In the entries below, identify every line with the string "ErrorMsg" and copy it.

● ● ● ● ●

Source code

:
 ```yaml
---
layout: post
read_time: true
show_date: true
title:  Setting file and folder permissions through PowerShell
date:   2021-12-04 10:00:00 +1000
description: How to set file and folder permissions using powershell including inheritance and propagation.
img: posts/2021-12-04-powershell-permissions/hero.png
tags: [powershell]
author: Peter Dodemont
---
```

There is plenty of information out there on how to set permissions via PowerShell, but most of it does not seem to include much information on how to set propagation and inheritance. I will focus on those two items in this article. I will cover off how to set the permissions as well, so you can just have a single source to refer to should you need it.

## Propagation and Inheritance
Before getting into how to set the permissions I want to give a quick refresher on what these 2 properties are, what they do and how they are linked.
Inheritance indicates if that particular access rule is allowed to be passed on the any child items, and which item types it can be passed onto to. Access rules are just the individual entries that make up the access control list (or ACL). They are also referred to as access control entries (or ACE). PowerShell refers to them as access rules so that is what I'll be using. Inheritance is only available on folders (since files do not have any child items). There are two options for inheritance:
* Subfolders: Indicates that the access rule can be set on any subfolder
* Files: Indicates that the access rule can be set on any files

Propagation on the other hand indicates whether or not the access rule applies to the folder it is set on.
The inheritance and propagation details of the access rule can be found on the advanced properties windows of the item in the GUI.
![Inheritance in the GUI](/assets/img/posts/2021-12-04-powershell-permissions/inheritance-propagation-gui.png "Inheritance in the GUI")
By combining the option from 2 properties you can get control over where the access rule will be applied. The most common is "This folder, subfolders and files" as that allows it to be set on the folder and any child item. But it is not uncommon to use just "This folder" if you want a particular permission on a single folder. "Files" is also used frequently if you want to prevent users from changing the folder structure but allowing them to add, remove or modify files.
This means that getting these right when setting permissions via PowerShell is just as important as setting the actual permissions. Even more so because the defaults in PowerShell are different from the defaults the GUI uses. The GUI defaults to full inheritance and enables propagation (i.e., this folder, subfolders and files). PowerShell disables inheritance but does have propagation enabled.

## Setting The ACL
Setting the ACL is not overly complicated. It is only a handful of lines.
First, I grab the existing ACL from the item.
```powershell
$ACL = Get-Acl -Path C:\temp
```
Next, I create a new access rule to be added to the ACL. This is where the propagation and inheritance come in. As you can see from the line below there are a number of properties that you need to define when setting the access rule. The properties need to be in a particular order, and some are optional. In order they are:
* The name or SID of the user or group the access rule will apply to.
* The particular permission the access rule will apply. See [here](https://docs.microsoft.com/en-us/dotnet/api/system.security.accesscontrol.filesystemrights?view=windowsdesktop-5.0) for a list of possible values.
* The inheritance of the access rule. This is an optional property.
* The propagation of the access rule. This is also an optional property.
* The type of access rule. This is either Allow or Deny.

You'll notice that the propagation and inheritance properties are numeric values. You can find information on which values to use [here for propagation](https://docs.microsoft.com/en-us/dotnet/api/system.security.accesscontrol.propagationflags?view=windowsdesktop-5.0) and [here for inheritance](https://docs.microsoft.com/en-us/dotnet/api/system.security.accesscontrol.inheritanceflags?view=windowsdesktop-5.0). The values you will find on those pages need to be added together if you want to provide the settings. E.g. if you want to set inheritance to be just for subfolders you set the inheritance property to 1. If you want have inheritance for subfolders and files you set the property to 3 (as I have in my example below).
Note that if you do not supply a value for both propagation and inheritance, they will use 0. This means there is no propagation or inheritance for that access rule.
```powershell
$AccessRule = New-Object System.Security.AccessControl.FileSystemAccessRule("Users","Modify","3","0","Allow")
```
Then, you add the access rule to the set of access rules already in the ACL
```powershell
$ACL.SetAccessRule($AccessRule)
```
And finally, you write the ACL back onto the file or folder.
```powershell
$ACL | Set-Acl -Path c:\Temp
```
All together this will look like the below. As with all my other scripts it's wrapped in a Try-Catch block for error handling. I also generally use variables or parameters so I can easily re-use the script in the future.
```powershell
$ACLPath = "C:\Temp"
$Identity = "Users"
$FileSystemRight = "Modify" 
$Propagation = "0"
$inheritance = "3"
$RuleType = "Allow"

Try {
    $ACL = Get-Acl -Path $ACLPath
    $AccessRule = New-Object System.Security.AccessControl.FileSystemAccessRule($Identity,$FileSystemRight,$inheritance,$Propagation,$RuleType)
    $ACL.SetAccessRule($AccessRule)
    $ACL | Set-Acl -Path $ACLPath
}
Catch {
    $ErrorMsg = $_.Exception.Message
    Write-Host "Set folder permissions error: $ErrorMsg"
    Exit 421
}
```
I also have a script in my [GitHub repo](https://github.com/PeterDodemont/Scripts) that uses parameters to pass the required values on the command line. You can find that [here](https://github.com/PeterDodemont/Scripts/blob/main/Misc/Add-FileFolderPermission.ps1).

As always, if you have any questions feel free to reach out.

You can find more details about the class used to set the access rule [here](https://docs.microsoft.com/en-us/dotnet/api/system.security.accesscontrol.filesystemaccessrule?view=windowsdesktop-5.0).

● ● ● ● ●

**Response area:**
    $ErrorMsg = $_.Exception.Message
    Write-Host "Set folder permissions error: $ErrorMsg"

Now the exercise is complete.